When Black and White Appear Gray

When the Bible is silent on a particular choice you're wrestling with, do you find yourself frustrated, or do you secretly rejoice at the appearance of ambiguity? It may be that over time you've experienced both! In the former, you can't seem to find the definitive answers you're seeking. In the latter, you're glad that God has apparently left you as the final arbiter of right and wrong.

In either case, there is a substantive disconnect that prevents us from making choices that properly reflect the Gospel at work in our lives.

Many of us have seen the acrostic "B.I.B.L.E.: Basic Instructions Before Leaving Earth." Sadly, this is an accurate description of our culture's predominant approach to God's written word. Given to us by God as special revelation of Himself, it's more popular to approach Scripture with the mind of a legalist. 

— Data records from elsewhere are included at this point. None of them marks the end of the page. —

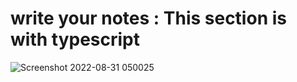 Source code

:# write your notes : This section is with typescript

![Screenshot 2022-08-31 050025](https://user-images.githubusercontent.com/91760639/187583118-a821ae2d-1389-4671-a844-e32b5e564dad.jpg)
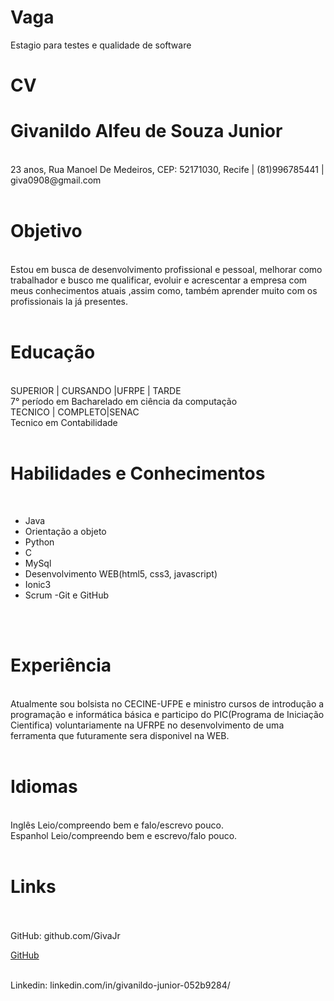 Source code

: 
Vaga
====

Estagio para testes e qualidade de software

CV
==

Givanildo Alfeu de Souza Junior
===============================
<br />
23 anos, Rua Manoel De Medeiros, CEP: 52171030, Recife | (81)996785441 | giva0908@gmail.com
<br />
<br />

Objetivo
========

<br />
Estou em busca de desenvolvimento profissional e pessoal, melhorar como trabalhador e busco me qualificar, evoluir e acrescentar a empresa com meus conhecimentos atuais ,assim como, também aprender muito com os profissionais la já presentes.
<br />
<br />

Educação
========
<br />
SUPERIOR | CURSANDO |UFRPE | TARDE
<br />
7° período em Bacharelado em ciência da computação
<br />
TECNICO | COMPLETO|SENAC
<br />
Tecnico em Contabilidade
<br />
<br />

Habilidades e Conhecimentos
===========================
<br />

- Java
- Orientação a objeto
- Python
- C
- MySql
- Desenvolvimento WEB(html5, css3, javascript)
- Ionic3
- Scrum
-Git e GitHub
<br />
<br />

Experiência
===========

<br />
Atualmente sou bolsista no CECINE-UFPE e ministro cursos de introdução a programação e informática básica e participo do PIC(Programa de Iniciação Cientifica) voluntariamente na UFRPE no desenvolvimento de uma ferramenta que futuramente sera disponivel na WEB.
<br />
<br />

Idiomas
=======

<br />
Inglês
Leio/compreendo bem e falo/escrevo pouco.
<br />
Espanhol
Leio/compreendo bem e escrevo/falo pouco.
<br />
<br />

Links
=====
<br />
<br />
GitHub:    github.com/GivaJr

<a href="http://github.com/GivaJr">GitHub</a>

<br />
Linkedin:      linkedin.com/in/givanildo-junior-052b9284/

Instead of seeking to understand what He has done, we're too often in search of what we might do.

Can I drink?

Can I get a tattoo?

Can I get a divorce?

Can I...(fill in the blank)?

To be sure, the Bible does speak to our morality and ethics. But, God's approach to these things is not always as black and white as we'd like. Sometimes, God's will for us seems to be more like varying shades of gray, leaving us to wonder what His desires for us in a given situation might be.

Let me suggest that this apparent ambiguity is not reflective of a deficiency in the Bible, but in us. If God is indeed the omniscient and omnipotent Creator of the universe (and, He is), then His apparent silence on this issue, or that issue is no lack of forethought on His part, but is quite intentional.

You might recall Jesus' teaching about not judging "according to outward appearances" (John 7:24). There is a connection to be made here, between our dilemma, which ultimately finds its roots in our sinful hearts, and the purposes of God, which always have His glory in view. The lesson to be learned is that sometimes, if we're honest, our hearts are not motivated by the purposes of God, but our own.

Much to our dismay, our hearts can be so manipulative, that we would actually seek an answer to a given dilemma that outwardly fits into a biblical rubric, but underneath, in the secret place, fulfills an idolatrous pursuit.

The place for us to begin resolving our ethical dilemmas then, is not always, "Did God say...?" The reason this is so, is because, as we already know, there are issues we face in life on which there is no, "Thus sayeth the Lord" command. Even still, in His grace, He has given us biblical principles that provide the wisdom and discernment that we need in order to please Him, and guide our hearts in Christ-likeness.

Here are three biblical principles that might provide some relief when faced with those difficult decisions for which there is no clear biblical command, prescription, or prohibition:

1) A decision may reflect a heart that desires to honor God when it has been bathed in much prayer (Phil. 4:6-7).

2) A decision may reflect a heart that desires to honor God when our overwhelming burden is to please Him, and not ourselves (Prov. 3:5-6).

3) A decision may reflect a heart that desires to honor God when the decision is made and acted upon in faith (Rom. 14:23; Heb. 11:6).

What decisions are you struggling with today, into which God's word is actually speaking?